Speaking at a National Press Club event, Mr Keating said the submarines would not serve a useful military purpose.
“The only way the Chinese could threaten Australia or attack it is on land,” Mr Keating said.
“That is, they bring an armada of troop ships with a massive army to occupy us. This is not possible for the Chinese to do.”
He added that Australia would sink any such Chinese armada with planes and missiles.
“The idea that we need American submarines to protect us,” Mr Keating said.
“If we buy eight, three are at sea. Three are going to protect us from the might of China. Really? I mean, the rubbish of it.

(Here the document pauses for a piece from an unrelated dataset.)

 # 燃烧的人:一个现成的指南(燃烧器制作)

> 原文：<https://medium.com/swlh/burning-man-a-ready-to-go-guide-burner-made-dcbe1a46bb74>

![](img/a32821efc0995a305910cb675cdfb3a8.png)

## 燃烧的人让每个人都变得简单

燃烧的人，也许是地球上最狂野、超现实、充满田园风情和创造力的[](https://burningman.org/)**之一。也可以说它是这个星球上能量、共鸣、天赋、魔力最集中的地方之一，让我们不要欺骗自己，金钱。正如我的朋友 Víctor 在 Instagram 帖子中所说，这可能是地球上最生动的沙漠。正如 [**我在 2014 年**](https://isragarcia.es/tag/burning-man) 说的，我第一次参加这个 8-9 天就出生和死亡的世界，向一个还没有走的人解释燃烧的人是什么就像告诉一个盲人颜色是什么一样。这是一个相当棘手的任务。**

The rubbish.”
Australia’s deal — announced on Monday in San Diego by US President Joe Biden, Australian Prime Minister Anthony Albanese and British Prime Minister Rishi Sunak — came amid growing concern about China’s military build-up and influence in the Indo-Pacific.
Mr Biden emphasised that the submarines would not carry nuclear weapons of any kind.
Australian defence minister Richard Marles said the deal was necessary to counter the biggest conventional military build-up in the region since the Second World War.
“We have to take the step of developing the capability to operate a nuclear-powered submarine so that we can hand over a much more self-reliant nation to our children and to our grandchildren,” Mr Marles said.
China said on Tuesday the US, Australia and the United Kingdom were travelling “further down the wrong and dangerous path for their own geopolitical self-interest” in inking the deal, which has been given the acronym Aukus.
Mr Keating served as prime minister for more than four years in the 1990s. He was from the Labor Party, the same party as Mr Albanese.
Mr Keating said the submarine deal was the worst international decision by the Labor Party in more than 100 years, when it unsuccessfully tried to introduce conscription during the First World War.
He also mocked the cost of the deal, which Australian officials have estimated at between 268 billion and 368 billion Australian dollars (£147 billion – £202 billion) over three decades. Australian officials say the deal will create 20,000 jobs.
“For 360 billion, we’re going to get eight submarines,” Mr Keating said. “It must be the worst deal in all history.”
At the Press Club event, Mr Keating was questioned about whether his own ties to China had influenced his views.
He said he had no commercial interests in China and had stopped serving on a bank board five years ago.